Tatsächlich existiert keine biblische Grundlage für die Vorstellung, dass die neutestamentliche Urkirche einen anderen als den siebten Tag der Woche feierte – den Sabbat. Wenn man also beginnen möchte, den Tag, den der Gott der Schöpfung dafür bestimmt hat, ihm zu widmen, kann Konstantins Anordnung nicht außer Kraft setzen, was der Schöpfer geboten hat. Der Sabbat ist der siebte Tag der Woche, nicht der erste.

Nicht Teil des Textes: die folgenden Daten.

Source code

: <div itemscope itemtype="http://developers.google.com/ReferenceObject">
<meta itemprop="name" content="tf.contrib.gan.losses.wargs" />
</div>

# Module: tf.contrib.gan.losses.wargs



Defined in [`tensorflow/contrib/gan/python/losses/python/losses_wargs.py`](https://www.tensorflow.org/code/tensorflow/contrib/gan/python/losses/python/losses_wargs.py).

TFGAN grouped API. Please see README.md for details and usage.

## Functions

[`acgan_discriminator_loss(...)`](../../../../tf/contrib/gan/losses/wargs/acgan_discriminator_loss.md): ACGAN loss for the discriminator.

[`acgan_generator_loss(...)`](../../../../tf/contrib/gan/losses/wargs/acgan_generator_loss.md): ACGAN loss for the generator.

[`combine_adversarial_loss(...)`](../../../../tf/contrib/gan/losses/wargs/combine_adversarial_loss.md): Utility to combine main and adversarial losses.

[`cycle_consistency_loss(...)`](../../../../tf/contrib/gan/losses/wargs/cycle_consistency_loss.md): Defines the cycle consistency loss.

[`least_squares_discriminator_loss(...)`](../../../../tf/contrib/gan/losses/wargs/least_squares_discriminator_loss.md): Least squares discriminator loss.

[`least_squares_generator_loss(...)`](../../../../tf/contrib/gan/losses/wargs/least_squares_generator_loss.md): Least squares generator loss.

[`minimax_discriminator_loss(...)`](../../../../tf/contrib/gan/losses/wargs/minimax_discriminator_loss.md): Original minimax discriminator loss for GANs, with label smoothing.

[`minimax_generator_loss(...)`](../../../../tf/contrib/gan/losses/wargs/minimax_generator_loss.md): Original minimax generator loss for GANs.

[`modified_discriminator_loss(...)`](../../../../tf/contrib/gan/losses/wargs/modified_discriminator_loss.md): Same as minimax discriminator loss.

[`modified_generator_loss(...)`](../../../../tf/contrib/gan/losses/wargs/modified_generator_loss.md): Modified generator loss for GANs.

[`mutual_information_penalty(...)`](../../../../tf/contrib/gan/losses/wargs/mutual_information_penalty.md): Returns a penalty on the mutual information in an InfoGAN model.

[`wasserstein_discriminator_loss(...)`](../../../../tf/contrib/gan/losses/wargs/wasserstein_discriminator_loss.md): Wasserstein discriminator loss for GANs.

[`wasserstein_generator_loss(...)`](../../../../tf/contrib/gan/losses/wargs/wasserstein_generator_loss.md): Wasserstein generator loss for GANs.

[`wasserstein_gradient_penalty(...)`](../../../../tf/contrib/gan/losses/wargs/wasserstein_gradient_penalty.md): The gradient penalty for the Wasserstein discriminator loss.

Als Tag völligen Ausruhens und Friedens, als besonderer Tag, bietet der Sabbat eine tiefe und notwendige Erholungspause für Menschen und die ganze Schöpfung. […] Die Arbeitswoche ist dafür da, in der Welt aktiv zu sein, aber der Sabbat ist dafür reserviert, einfach zu ,sein‘ und die Herrlichkeit der Schöpfung zu feiern.“

Ellen Bernstein, „Creation Theology: A Jewish Perspective“ in The Green Bible (2008)

Die Sehnsucht nach Tiefe im Leben, nach Sinn, nach gegenseitig förderlichen Beziehungen rührt zum Teil daher, dass man in einer oberflächlichen, egoistischen Gesellschaft, wo Zerstreuung und Ruhelosigkeit herrschen, nur existiert.

Warum nicht die Herausforderung annehmen und beginnen, an dem Tag zu ruhen, den ein liebender Gott für die Menschen gemacht hat? Ausruhen. Entspannen. Zeit für das Wesentliche.